- **EXERCISE MATERIAL**
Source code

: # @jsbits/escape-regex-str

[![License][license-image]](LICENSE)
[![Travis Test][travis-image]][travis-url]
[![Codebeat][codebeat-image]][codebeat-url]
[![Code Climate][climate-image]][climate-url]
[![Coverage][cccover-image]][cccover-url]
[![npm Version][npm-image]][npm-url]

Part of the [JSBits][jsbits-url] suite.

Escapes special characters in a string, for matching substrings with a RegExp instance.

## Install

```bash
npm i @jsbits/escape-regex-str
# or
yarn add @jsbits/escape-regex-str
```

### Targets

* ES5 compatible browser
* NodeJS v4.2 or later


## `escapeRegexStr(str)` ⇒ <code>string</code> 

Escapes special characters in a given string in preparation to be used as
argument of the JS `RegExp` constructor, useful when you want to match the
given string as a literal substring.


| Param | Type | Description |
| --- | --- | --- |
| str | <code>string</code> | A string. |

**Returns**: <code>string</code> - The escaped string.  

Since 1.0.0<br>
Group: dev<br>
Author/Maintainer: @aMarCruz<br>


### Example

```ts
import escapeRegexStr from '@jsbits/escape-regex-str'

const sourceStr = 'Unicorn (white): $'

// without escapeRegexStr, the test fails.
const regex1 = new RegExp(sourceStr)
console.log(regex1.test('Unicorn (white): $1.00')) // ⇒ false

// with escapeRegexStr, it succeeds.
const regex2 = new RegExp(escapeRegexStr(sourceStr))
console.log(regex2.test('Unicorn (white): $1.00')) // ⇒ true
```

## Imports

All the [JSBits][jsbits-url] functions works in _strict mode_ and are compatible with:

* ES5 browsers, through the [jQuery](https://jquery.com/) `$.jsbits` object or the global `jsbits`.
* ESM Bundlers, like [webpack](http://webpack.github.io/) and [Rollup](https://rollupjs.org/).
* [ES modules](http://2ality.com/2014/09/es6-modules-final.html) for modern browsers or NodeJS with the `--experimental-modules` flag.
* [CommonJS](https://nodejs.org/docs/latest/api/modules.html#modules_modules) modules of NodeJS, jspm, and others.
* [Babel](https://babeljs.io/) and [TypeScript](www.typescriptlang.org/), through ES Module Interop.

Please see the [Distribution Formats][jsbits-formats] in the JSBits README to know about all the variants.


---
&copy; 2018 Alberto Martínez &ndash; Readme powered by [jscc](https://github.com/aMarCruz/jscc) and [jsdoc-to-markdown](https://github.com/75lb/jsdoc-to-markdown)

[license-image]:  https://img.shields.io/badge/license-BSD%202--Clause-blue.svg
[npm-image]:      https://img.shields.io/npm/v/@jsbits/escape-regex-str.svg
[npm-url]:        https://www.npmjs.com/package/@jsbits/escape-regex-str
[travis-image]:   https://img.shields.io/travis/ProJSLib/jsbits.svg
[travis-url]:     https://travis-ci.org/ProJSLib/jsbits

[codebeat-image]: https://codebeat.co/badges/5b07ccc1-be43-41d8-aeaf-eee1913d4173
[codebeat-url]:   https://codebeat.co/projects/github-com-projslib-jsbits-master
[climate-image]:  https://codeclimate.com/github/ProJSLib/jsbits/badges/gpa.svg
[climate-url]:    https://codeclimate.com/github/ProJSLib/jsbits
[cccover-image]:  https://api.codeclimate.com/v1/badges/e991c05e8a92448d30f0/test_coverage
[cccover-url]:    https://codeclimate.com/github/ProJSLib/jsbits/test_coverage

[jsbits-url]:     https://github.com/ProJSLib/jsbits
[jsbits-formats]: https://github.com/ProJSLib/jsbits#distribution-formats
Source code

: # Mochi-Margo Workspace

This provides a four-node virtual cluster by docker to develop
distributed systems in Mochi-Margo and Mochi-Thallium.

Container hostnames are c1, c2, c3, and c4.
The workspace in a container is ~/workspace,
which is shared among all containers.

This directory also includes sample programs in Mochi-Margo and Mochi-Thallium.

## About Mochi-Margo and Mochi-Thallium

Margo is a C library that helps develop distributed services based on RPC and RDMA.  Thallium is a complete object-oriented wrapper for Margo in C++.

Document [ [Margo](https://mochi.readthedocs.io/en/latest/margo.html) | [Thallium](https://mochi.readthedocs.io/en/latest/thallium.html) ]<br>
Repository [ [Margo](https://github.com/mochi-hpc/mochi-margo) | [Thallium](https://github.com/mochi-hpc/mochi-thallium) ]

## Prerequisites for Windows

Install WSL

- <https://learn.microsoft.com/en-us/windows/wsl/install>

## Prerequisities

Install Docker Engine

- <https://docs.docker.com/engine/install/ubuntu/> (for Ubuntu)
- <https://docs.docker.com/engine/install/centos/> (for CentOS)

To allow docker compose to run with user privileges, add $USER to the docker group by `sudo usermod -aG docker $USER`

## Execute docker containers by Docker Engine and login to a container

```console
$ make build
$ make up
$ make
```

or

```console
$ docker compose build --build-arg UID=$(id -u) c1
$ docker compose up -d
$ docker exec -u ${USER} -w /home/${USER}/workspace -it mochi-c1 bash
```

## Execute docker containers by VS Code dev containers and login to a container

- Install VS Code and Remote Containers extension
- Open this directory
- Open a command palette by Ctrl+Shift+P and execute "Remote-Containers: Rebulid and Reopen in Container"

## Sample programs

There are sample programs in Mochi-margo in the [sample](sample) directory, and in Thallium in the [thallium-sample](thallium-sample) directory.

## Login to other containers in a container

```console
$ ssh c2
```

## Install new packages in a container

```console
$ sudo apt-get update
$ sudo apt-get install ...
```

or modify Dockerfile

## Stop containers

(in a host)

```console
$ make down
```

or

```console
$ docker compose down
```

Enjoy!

- **ACTIVITY**
Nothing in the entries may change. Retype them all.

- **ANSWER**
Source code

: # @jsbits/escape-regex-str

[![License][license-image]](LICENSE)
[![Travis Test][travis-image]][travis-url]
[![Codebeat][codebeat-image]][codebeat-url]
[![Code Climate][climate-image]][climate-url]
[![Coverage][cccover-image]][cccover-url]
[![npm Version][npm-image]][npm-url]

Part of the [JSBits][jsbits-url] suite.

Escapes special characters in a string, for matching substrings with a RegExp instance.

## Install

```bash
npm i @jsbits/escape-regex-str
# or
yarn add @jsbits/escape-regex-str
```

### Targets

* ES5 compatible browser
* NodeJS v4.2 or later


## `escapeRegexStr(str)` ⇒ <code>string</code> 

Escapes special characters in a given string in preparation to be used as
argument of the JS `RegExp` constructor, useful when you want to match the
given string as a literal substring.


| Param | Type | Description |
| --- | --- | --- |
| str | <code>string</code> | A string. |

**Returns**: <code>string</code> - The escaped string.  

Since 1.0.0<br>
Group: dev<br>
Author/Maintainer: @aMarCruz<br>


### Example

```ts
import escapeRegexStr from '@jsbits/escape-regex-str'

const sourceStr = 'Unicorn (white): $'

// without escapeRegexStr, the test fails.
const regex1 = new RegExp(sourceStr)
console.log(regex1.test('Unicorn (white): $1.00')) // ⇒ false

// with escapeRegexStr, it succeeds.
const regex2 = new RegExp(escapeRegexStr(sourceStr))
console.log(regex2.test('Unicorn (white): $1.00')) // ⇒ true
```

## Imports

All the [JSBits][jsbits-url] functions works in _strict mode_ and are compatible with:

* ES5 browsers, through the [jQuery](https://jquery.com/) `$.jsbits` object or the global `jsbits`.
* ESM Bundlers, like [webpack](http://webpack.github.io/) and [Rollup](https://rollupjs.org/).
* [ES modules](http://2ality.com/2014/09/es6-modules-final.html) for modern browsers or NodeJS with the `--experimental-modules` flag.
* [CommonJS](https://nodejs.org/docs/latest/api/modules.html#modules_modules) modules of NodeJS, jspm, and others.
* [Babel](https://babeljs.io/) and [TypeScript](www.typescriptlang.org/), through ES Module Interop.

Please see the [Distribution Formats][jsbits-formats] in the JSBits README to know about all the variants.


---
&copy; 2018 Alberto Martínez &ndash; Readme powered by [jscc](https://github.com/aMarCruz/jscc) and [jsdoc-to-markdown](https://github.com/75lb/jsdoc-to-markdown)

[license-image]:  https://img.shields.io/badge/license-BSD%202--Clause-blue.svg
[npm-image]:      https://img.shields.io/npm/v/@jsbits/escape-regex-str.svg
[npm-url]:        https://www.npmjs.com/package/@jsbits/escape-regex-str
[travis-image]:   https://img.shields.io/travis/ProJSLib/jsbits.svg
[travis-url]:     https://travis-ci.org/ProJSLib/jsbits

[codebeat-image]: https://codebeat.co/badges/5b07ccc1-be43-41d8-aeaf-eee1913d4173
[codebeat-url]:   https://codebeat.co/projects/github-com-projslib-jsbits-master
[climate-image]:  https://codeclimate.com/github/ProJSLib/jsbits/badges/gpa.svg
[climate-url]:    https://codeclimate.com/github/ProJSLib/jsbits
[cccover-image]:  https://api.codeclimate.com/v1/badges/e991c05e8a92448d30f0/test_coverage
[cccover-url]:    https://codeclimate.com/github/ProJSLib/jsbits/test_coverage

[jsbits-url]:     https://github.com/ProJSLib/jsbits
[jsbits-formats]: https://github.com/ProJSLib/jsbits#distribution-formats
Source code

: # Mochi-Margo Workspace

This provides a four-node virtual cluster by docker to develop
distributed systems in Mochi-Margo and Mochi-Thallium.

Container hostnames are c1, c2, c3, and c4.
The workspace in a container is ~/workspace,
which is shared among all containers.

This directory also includes sample programs in Mochi-Margo and Mochi-Thallium.

## About Mochi-Margo and Mochi-Thallium

Margo is a C library that helps develop distributed services based on RPC and RDMA.  Thallium is a complete object-oriented wrapper for Margo in C++.

Document [ [Margo](https://mochi.readthedocs.io/en/latest/margo.html) | [Thallium](https://mochi.readthedocs.io/en/latest/thallium.html) ]<br>
Repository [ [Margo](https://github.com/mochi-hpc/mochi-margo) | [Thallium](https://github.com/mochi-hpc/mochi-thallium) ]

## Prerequisites for Windows

Install WSL

- <https://learn.microsoft.com/en-us/windows/wsl/install>

## Prerequisities

Install Docker Engine

- <https://docs.docker.com/engine/install/ubuntu/> (for Ubuntu)
- <https://docs.docker.com/engine/install/centos/> (for CentOS)

To allow docker compose to run with user privileges, add $USER to the docker group by `sudo usermod -aG docker $USER`

## Execute docker containers by Docker Engine and login to a container

```console
$ make build
$ make up
$ make
```

or

```console
$ docker compose build --build-arg UID=$(id -u) c1
$ docker compose up -d
$ docker exec -u ${USER} -w /home/${USER}/workspace -it mochi-c1 bash
```

## Execute docker containers by VS Code dev containers and login to a container

- Install VS Code and Remote Containers extension
- Open this directory
- Open a command palette by Ctrl+Shift+P and execute "Remote-Containers: Rebulid and Reopen in Container"

## Sample programs

There are sample programs in Mochi-margo in the [sample](sample) directory, and in Thallium in the [thallium-sample](thallium-sample) directory.

## Login to other containers in a container

```console
$ ssh c2
```

## Install new packages in a container

```console
$ sudo apt-get update
$ sudo apt-get install ...
```

or modify Dockerfile

## Stop containers

(in a host)

```console
$ make down
```

or

```console
$ docker compose down
```

Enjoy!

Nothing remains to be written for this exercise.